In fact, McCain was well aware that the December 2005 election had not marked anything approaching a turning point. And indeed, when he returned to Iraq with Russ Feingold and seven other elected officials in March 2006, he listened with obvious annoyance to General George Casey's recitation of encouraging signs in Iraq: More and more turf being turned over by the Coalition to the Iraqis. More and more political participation. It was almost precisely the same briefing Casey had given the year before—a pitch resting on the assumption that the December election really had been as meaningful as McCain himself had pretended during his own meeting with Bush.
But in Baghdad, McCain and the other CODEL members were not happy with Casey's assessment. "McCain going into the briefing hadn't had the highest level of confidence in General Casey," recalls one of the delegation's members, Utah governor Jon Huntsman. "And now it was palpable. I left the briefing angry at my country. There was no sense of mission. It was depressing."
For McCain, the fact that Shiites were forming death squads was stark proof that even the majority sect wasn't choosing ballots over bullets. But the senator had no ready solution. The troop-surge strategy he'd been advocating was intended to put down an insurgency, but civil warfare was fast replacing insurgent violence as the major problem. It struck Russ Feingold how, in the previous year's CODEL, McCain and Graham had been obsessing over the Sunni Grand Ayatollah Ali al-Sistani as the supposed puppet master of insurgent violence. Now their focus was Al Qaeda in Iraq leader Abu Musab al-Zarqawi—and, increasingly, Mahdi Army leader Muqtada al-Sadr.
"One of my biggest concerns was how the top people always gave fuzzy answers," says Feingold. "The phrase was 'It's the bad guys.' I would always ask, 'Who are you talking about?' I felt that nobody, be it in the CODEL or the people who were doing the briefings, were focused on: Who is the enemy? That was the problem all along."

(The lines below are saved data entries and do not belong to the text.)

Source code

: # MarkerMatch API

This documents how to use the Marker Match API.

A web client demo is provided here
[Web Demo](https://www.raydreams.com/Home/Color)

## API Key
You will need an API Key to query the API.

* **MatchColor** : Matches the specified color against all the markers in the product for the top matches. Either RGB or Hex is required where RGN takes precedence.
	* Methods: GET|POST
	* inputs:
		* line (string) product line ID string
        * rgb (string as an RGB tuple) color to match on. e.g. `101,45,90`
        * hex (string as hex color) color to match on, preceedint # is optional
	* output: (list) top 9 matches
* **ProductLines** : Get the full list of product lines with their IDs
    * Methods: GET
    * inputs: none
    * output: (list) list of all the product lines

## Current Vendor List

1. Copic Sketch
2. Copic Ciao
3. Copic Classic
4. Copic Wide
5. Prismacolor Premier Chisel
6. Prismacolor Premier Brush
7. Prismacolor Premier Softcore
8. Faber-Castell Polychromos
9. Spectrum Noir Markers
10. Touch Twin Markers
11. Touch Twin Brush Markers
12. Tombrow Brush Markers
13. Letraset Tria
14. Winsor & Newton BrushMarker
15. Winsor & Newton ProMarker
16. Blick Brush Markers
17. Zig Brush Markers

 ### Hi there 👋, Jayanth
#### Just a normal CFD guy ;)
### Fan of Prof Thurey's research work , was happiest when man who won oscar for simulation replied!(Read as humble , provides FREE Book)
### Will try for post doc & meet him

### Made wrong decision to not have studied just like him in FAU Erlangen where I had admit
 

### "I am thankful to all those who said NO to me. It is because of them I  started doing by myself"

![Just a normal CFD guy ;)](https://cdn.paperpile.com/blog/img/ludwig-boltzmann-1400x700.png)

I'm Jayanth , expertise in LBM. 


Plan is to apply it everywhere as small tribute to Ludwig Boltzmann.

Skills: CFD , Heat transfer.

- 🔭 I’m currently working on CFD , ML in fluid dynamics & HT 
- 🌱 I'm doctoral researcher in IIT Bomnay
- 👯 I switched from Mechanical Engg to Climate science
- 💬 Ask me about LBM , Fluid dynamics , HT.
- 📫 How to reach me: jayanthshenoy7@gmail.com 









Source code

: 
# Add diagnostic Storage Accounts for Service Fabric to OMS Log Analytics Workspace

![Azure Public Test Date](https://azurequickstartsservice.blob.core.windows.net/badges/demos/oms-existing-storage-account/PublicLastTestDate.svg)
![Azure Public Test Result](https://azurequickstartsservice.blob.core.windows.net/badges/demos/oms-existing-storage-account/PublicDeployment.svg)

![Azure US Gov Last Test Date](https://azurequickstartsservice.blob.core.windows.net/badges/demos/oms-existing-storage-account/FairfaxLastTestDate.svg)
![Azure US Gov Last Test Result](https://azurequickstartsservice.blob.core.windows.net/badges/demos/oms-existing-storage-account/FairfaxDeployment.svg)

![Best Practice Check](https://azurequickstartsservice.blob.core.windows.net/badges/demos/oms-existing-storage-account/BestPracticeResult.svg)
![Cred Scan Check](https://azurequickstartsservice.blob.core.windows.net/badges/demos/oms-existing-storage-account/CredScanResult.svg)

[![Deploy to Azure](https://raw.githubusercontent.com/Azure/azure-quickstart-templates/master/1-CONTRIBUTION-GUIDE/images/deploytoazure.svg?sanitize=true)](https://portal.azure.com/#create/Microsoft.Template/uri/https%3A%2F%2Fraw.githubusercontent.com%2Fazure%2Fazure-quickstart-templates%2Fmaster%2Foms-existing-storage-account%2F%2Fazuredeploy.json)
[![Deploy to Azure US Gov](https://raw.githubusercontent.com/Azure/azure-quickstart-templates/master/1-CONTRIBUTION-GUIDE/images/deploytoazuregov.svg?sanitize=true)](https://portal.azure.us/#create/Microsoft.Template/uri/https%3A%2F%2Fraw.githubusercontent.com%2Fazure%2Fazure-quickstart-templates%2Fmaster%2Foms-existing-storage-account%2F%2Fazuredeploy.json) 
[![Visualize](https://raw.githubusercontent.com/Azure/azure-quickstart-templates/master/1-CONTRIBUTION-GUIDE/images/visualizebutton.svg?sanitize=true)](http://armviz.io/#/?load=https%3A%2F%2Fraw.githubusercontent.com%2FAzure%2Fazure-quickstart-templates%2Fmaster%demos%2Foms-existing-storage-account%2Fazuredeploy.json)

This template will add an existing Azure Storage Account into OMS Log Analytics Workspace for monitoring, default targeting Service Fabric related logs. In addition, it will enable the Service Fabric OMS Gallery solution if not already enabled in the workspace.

On the flight out of Iraq, a few members of the delegation sat around a laptop and began composing a briefing paper to give to President Bush. "We had asked a State Department guy what the surrounding Gulf countries were contributing to this war, and it was practically nothing," remembers Huntsman. "We wondered, who's knocking on their doors? That, combined with the disarray in general of the theater of conflict, gave rise to this idea to formally recommend an envoy to the region—in the tradition of Warren Christopher or Jim Baker. We were shouting ideas back and forth. John wanted to wait. He didn't want to preempt anything with a surprise recommendation until he'd first done a briefing with the White House."